Copy out the full set of records. Keep every word the same.

> _Saved entries_
━━━━

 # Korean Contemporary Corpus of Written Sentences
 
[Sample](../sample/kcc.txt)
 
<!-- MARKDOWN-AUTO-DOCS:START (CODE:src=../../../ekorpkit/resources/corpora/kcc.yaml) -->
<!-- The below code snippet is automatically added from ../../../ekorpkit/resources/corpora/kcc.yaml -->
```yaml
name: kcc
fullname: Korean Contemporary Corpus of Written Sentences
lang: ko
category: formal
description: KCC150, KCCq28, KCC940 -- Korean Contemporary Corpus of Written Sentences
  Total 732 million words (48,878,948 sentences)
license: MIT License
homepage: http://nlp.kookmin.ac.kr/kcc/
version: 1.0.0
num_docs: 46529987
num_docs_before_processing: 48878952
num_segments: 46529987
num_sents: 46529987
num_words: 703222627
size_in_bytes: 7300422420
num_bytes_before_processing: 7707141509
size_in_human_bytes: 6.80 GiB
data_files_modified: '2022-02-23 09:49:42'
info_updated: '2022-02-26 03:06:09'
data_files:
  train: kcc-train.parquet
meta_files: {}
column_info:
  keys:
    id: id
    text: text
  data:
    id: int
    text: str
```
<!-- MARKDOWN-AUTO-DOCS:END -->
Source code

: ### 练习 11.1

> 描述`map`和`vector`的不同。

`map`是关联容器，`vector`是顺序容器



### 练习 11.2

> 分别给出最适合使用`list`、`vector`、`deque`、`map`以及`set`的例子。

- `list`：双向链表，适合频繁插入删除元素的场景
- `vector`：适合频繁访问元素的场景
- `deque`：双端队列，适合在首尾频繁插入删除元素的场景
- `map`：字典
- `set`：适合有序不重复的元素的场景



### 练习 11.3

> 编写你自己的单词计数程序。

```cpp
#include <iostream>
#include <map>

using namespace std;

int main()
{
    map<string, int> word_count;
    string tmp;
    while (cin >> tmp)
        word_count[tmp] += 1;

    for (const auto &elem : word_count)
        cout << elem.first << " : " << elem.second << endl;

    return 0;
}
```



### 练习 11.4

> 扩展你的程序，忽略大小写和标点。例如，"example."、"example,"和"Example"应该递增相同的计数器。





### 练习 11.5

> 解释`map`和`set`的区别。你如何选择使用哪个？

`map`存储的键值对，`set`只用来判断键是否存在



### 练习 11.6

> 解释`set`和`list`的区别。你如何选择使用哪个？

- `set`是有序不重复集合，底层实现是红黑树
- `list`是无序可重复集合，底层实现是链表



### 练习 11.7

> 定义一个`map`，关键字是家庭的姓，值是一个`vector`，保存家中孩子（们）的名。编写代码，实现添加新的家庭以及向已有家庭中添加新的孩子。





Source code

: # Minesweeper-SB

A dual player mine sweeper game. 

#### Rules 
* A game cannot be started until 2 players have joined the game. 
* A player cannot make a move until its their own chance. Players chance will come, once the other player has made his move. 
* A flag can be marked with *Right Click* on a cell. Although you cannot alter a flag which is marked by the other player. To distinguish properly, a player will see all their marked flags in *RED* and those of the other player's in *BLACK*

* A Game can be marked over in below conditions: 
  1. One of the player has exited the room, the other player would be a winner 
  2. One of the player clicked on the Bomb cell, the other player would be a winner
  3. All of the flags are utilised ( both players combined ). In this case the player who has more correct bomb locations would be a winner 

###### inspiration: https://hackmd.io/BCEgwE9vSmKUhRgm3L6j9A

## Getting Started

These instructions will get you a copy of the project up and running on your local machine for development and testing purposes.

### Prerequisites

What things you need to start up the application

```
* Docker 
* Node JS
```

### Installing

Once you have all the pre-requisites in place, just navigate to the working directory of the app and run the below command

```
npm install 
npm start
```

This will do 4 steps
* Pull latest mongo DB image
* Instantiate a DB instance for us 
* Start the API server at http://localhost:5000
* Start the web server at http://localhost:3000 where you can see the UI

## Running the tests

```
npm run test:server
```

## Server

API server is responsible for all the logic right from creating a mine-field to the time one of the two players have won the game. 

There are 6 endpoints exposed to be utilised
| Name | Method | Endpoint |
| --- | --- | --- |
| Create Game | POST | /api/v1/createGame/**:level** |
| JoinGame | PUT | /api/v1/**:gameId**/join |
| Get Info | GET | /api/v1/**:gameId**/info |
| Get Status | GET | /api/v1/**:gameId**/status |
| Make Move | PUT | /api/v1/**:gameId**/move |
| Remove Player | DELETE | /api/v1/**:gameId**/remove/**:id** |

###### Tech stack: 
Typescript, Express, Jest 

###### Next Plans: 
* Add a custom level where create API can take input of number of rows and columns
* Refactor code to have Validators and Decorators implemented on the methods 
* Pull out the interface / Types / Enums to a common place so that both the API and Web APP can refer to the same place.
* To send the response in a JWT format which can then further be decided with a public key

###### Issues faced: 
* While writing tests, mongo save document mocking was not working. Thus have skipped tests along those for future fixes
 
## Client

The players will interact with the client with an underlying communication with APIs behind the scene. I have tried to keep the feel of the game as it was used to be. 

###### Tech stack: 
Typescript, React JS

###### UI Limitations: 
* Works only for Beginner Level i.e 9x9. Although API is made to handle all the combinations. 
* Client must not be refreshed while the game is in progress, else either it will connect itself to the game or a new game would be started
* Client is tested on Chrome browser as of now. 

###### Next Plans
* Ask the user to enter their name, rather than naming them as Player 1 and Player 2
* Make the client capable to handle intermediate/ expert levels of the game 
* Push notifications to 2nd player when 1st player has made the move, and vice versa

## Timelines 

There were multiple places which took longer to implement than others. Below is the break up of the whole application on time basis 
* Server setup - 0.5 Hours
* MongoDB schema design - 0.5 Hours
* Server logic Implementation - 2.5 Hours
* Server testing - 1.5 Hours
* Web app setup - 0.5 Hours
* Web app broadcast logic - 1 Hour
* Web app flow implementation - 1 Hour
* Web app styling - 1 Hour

━━━━

> _Written response_
 # Korean Contemporary Corpus of Written Sentences
 
[Sample](../sample/kcc.txt)
 
<!-- MARKDOWN-AUTO-DOCS:START (CODE:src=../../../ekorpkit/resources/corpora/kcc.yaml) -->
<!-- The below code snippet is automatically added from ../../../ekorpkit/resources/corpora/kcc.yaml -->
```yaml
name: kcc
fullname: Korean Contemporary Corpus of Written Sentences
lang: ko
category: formal
description: KCC150, KCCq28, KCC940 -- Korean Contemporary Corpus of Written Sentences
  Total 732 million words (48,878,948 sentences)
license: MIT License
homepage: http://nlp.kookmin.ac.kr/kcc/
version: 1.0.0
num_docs: 46529987
num_docs_before_processing: 48878952
num_segments: 46529987
num_sents: 46529987
num_words: 703222627
size_in_bytes: 7300422420
num_bytes_before_processing: 7707141509
size_in_human_bytes: 6.80 GiB
data_files_modified: '2022-02-23 09:49:42'
info_updated: '2022-02-26 03:06:09'
data_files:
  train: kcc-train.parquet
meta_files: {}
column_info:
  keys:
    id: id
    text: text
  data:
    id: int
    text: str
```
<!-- MARKDOWN-AUTO-DOCS:END -->
Source code

: ### 练习 11.1

> 描述`map`和`vector`的不同。

`map`是关联容器，`vector`是顺序容器



### 练习 11.2

> 分别给出最适合使用`list`、`vector`、`deque`、`map`以及`set`的例子。

- `list`：双向链表，适合频繁插入删除元素的场景
- `vector`：适合频繁访问元素的场景
- `deque`：双端队列，适合在首尾频繁插入删除元素的场景
- `map`：字典
- `set`：适合有序不重复的元素的场景



### 练习 11.3

> 编写你自己的单词计数程序。

```cpp
#include <iostream>
#include <map>

using namespace std;

int main()
{
    map<string, int> word_count;
    string tmp;
    while (cin >> tmp)
        word_count[tmp] += 1;

    for (const auto &elem : word_count)
        cout << elem.first << " : " << elem.second << endl;

    return 0;
}
```



### 练习 11.4

> 扩展你的程序，忽略大小写和标点。例如，"example."、"example,"和"Example"应该递增相同的计数器。





### 练习 11.5

> 解释`map`和`set`的区别。你如何选择使用哪个？

`map`存储的键值对，`set`只用来判断键是否存在



### 练习 11.6

> 解释`set`和`list`的区别。你如何选择使用哪个？

- `set`是有序不重复集合，底层实现是红黑树
- `list`是无序可重复集合，底层实现是链表



### 练习 11.7

> 定义一个`map`，关键字是家庭的姓，值是一个`vector`，保存家中孩子（们）的名。编写代码，实现添加新的家庭以及向已有家庭中添加新的孩子。





Source code

: # Minesweeper-SB

A dual player mine sweeper game. 

#### Rules 
* A game cannot be started until 2 players have joined the game. 
* A player cannot make a move until its their own chance. Players chance will come, once the other player has made his move. 
* A flag can be marked with *Right Click* on a cell. Although you cannot alter a flag which is marked by the other player. To distinguish properly, a player will see all their marked flags in *RED* and those of the other player's in *BLACK*

* A Game can be marked over in below conditions: 
  1. One of the player has exited the room, the other player would be a winner 
  2. One of the player clicked on the Bomb cell, the other player would be a winner
  3. All of the flags are utilised ( both players combined ). In this case the player who has more correct bomb locations would be a winner 

###### inspiration: https://hackmd.io/BCEgwE9vSmKUhRgm3L6j9A

## Getting Started

These instructions will get you a copy of the project up and running on your local machine for development and testing purposes.

### Prerequisites

What things you need to start up the application

```
* Docker 
* Node JS
```

### Installing

Once you have all the pre-requisites in place, just navigate to the working directory of the app and run the below command

```
npm install 
npm start
```

This will do 4 steps
* Pull latest mongo DB image
* Instantiate a DB instance for us 
* Start the API server at http://localhost:5000
* Start the web server at http://localhost:3000 where you can see the UI

## Running the tests

```
npm run test:server
```

## Server

API server is responsible for all the logic right from creating a mine-field to the time one of the two players have won the game. 

There are 6 endpoints exposed to be utilised
| Name | Method | Endpoint |
| --- | --- | --- |
| Create Game | POST | /api/v1/createGame/**:level** |
| JoinGame | PUT | /api/v1/**:gameId**/join |
| Get Info | GET | /api/v1/**:gameId**/info |
| Get Status | GET | /api/v1/**:gameId**/status |
| Make Move | PUT | /api/v1/**:gameId**/move |
| Remove Player | DELETE | /api/v1/**:gameId**/remove/**:id** |

###### Tech stack: 
Typescript, Express, Jest 

###### Next Plans: 
* Add a custom level where create API can take input of number of rows and columns
* Refactor code to have Validators and Decorators implemented on the methods 
* Pull out the interface / Types / Enums to a common place so that both the API and Web APP can refer to the same place.
* To send the response in a JWT format which can then further be decided with a public key

###### Issues faced: 
* While writing tests, mongo save document mocking was not working. Thus have skipped tests along those for future fixes
 
## Client

The players will interact with the client with an underlying communication with APIs behind the scene. I have tried to keep the feel of the game as it was used to be. 

###### Tech stack: 
Typescript, React JS

###### UI Limitations: 
* Works only for Beginner Level i.e 9x9. Although API is made to handle all the combinations. 
* Client must not be refreshed while the game is in progress, else either it will connect itself to the game or a new game would be started
* Client is tested on Chrome browser as of now. 

###### Next Plans
* Ask the user to enter their name, rather than naming them as Player 1 and Player 2
* Make the client capable to handle intermediate/ expert levels of the game 
* Push notifications to 2nd player when 1st player has made the move, and vice versa

## Timelines 

There were multiple places which took longer to implement than others. Below is the break up of the whole application on time basis 
* Server setup - 0.5 Hours
* MongoDB schema design - 0.5 Hours
* Server logic Implementation - 2.5 Hours
* Server testing - 1.5 Hours
* Web app setup - 0.5 Hours
* Web app broadcast logic - 1 Hour
* Web app flow implementation - 1 Hour
* Web app styling - 1 Hour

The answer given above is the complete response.